Let’s learn something interesting, shall we? How does a UPS daemon would signal init to tell about a power outage. In order to do this, let’s look into the apcupsd svn trunk. In examples/hid-ups.c, on line 265, void powerfail(int state) is defined as follows:

/* Tell init the power has either gone or is back. */
void powerfail(int state) {
#ifndef TESTING
    int fd;
    /* Create an info file needed by init to shutdown/cancel shutdown */
    if ((fd = open(PWRSTAT, O_CREAT|O_WRONLY, 0644)) >= 0) {
	if (state > 0)
            write(fd, "FAIL\n", 5);
	else if (state < 0)
            write(fd, "LOW\n", 4);
            write(fd, "OK\n", 3);
    kill(1, SIGPWR);
    printf("We are in powerfail() with state=%d ", state);
    if (state > 0)
        printf("POWER FAILURE\n");
    else if (state < 0)
        printf("BATTERY LOW\n");

Basically, the function opens a file called PWRSTAT, writes current status and signals PID 1 with SIGPWR. The following on line 52 defines the target file:

#define PWRSTAT "/etc/powerstatus"

On the other side, in static void process_signals() in init.c,

void process_signals()
  CHILD		*ch;
  int		pwrstat;
  int		oldlevel;
  int		fd;
  char		c;

  if (ISMEMBER(got_signals, SIGPWR)) {
	/* See _what_ kind of SIGPWR this is. */
	pwrstat = 0;
	if ((fd = open(PWRSTAT, O_RDONLY)) >= 0) {
		if (read(fd, &c, 1) != 1)
			c = 0;
		pwrstat = c;
	} else if ((fd = open(PWRSTAT_OLD, O_RDONLY)) >= 0) {
		/* Path changed 2010-03-20.  Look for the old path for a while. */
		initlog(L_VB, "warning: found obsolete path %s, use %s instead",
		if (read(fd, &c, 1) != 1)
			c = 0;
		pwrstat = c;
	DELSET(got_signals, SIGPWR);

PWRSTAT and PWRSTAT_OLD are defined in src/paths.h as follows:

#define PWRSTAT_OLD	"/etc/powerstatus"	/* COMPAT: SIGPWR reason (OK/BAD) */
#define PWRSTAT		"/var/run/powerstatus"	/* COMPAT: SIGPWR reason (OK/BAD) */

Therefore pwrstat is basically the first char of the power status, one of ‘F’, ‘L’ or ‘O’. This variable is handled in static void do_power_fail(int pwrstat) on line 1944 to switch to appropriate runlevel.

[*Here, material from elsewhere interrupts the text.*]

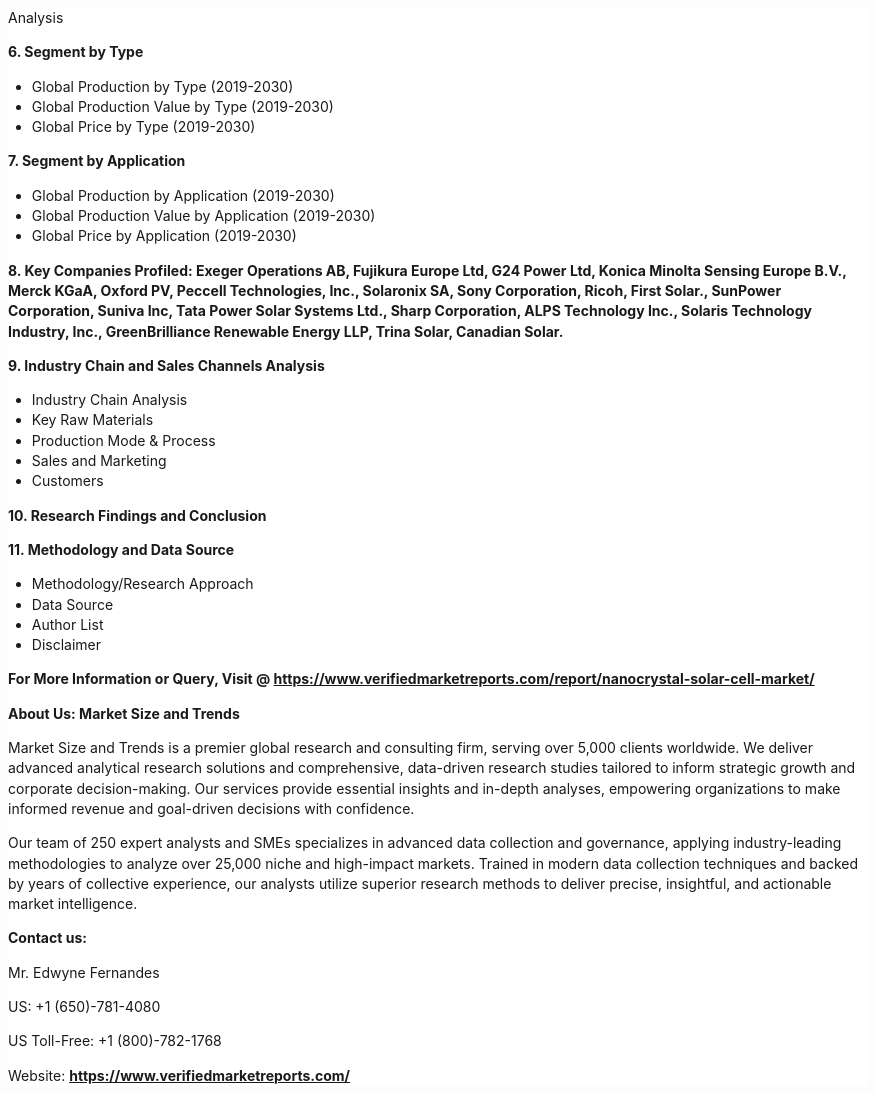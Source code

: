 Analysis&nbsp;</li></ul><p><strong>6. Segment by Type</strong></p><ul><li>Global Production by Type (2019-2030)</li><li>Global Production Value by Type (2019-2030)</li><li>Global Price by Type (2019-2030)</li></ul><p><strong>7. Segment by Application</strong></p><ul><li>Global Production by Application (2019-2030)</li><li>Global Production Value by Application (2019-2030)</li><li>Global Price by Application (2019-2030)</li></ul><p><strong>8. Key Companies Profiled: Exeger Operations AB, Fujikura Europe Ltd, G24 Power Ltd, Konica Minolta Sensing Europe B.V., Merck KGaA, Oxford PV, Peccell Technologies, Inc., Solaronix SA, Sony Corporation, Ricoh, First Solar., SunPower Corporation, Suniva Inc, Tata Power Solar Systems Ltd., Sharp Corporation, ALPS Technology Inc., Solaris Technology Industry, Inc., GreenBrilliance Renewable Energy LLP, Trina Solar, Canadian Solar.</strong></p><p><strong>9. Industry Chain and Sales Channels Analysis</strong></p><ul><li>Industry Chain Analysis</li><li>Key Raw Materials</li><li>Production Mode &amp; Process</li><li>Sales and Marketing</li><li>Customers</li></ul><p><strong>10. Research Findings and Conclusion</strong></p><p><strong>11. Methodology and Data Source</strong></p><ul><li>Methodology/Research Approach</li><li>Data Source</li><li>Author List</li><li>Disclaimer</li></ul></p><p><strong>For More Information or Query, Visit @ <a href="https://www.verifiedmarketreports.com/report/nanocrystal-solar-cell-market/">https://www.verifiedmarketreports.com/report/nanocrystal-solar-cell-market/</a></strong></p><p><strong>About Us: Market Size and Trends</strong></p><p>Market Size and Trends is a premier global research and consulting firm, serving over 5,000 clients worldwide. We deliver advanced analytical research solutions and comprehensive, data-driven research studies tailored to inform strategic growth and corporate decision-making. Our services provide essential insights and in-depth analyses, empowering organizations to make informed revenue and goal-driven decisions with confidence.</p><p>Our team of 250 expert analysts and SMEs specializes in advanced data collection and governance, applying industry-leading methodologies to analyze over 25,000 niche and high-impact markets. Trained in modern data collection techniques and backed by years of collective experience, our analysts utilize superior research methods to deliver precise, insightful, and actionable market intelligence.</p><p><strong>Contact us:</strong></p><p>Mr. Edwyne Fernandes</p><p>US: +1 (650)-781-4080</p><p>US Toll-Free: +1 (800)-782-1768</p><p>Website: <strong><a href="https://www.verifiedmarketreports.com/">https://www.verifiedmarketreports.com/</a></strong></p>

void do_power_fail(int pwrstat)
	CHILD *ch;
	 *	Tell powerwait & powerfail entries to start up
	for (ch = family; ch; ch = ch->next) {
		if (pwrstat == 'O') {
		 	 *	The power is OK again.
			if (ch->action == POWEROKWAIT)
				ch->flags &= ~XECUTED;
		} else if (pwrstat == 'L') {
			 *	Low battery, shut down now.
			if (ch->action == POWERFAILNOW)
				ch->flags &= ~XECUTED;
		} else {
			 *	Power is failing, shutdown imminent
			if (ch->action == POWERFAIL||ch->action == POWERWAIT)
				ch->flags &= ~XECUTED;

This seems pretty adequate. One thing to notice is, if you have write access to any files above, you might shutdown any server running UPS daemon by writing the file “F” and exec'ing kill -SIGPWR 1 and the daemon will not notice.


Unfortunately System V is replaced by System D. More functionally is provided by it and more control can be applied over system and services. System logs are also handled by the mighty journald. The one I like the most is coredumpctl where I can basically list all faults on the system and see stack traces and even run gdb over coredumps.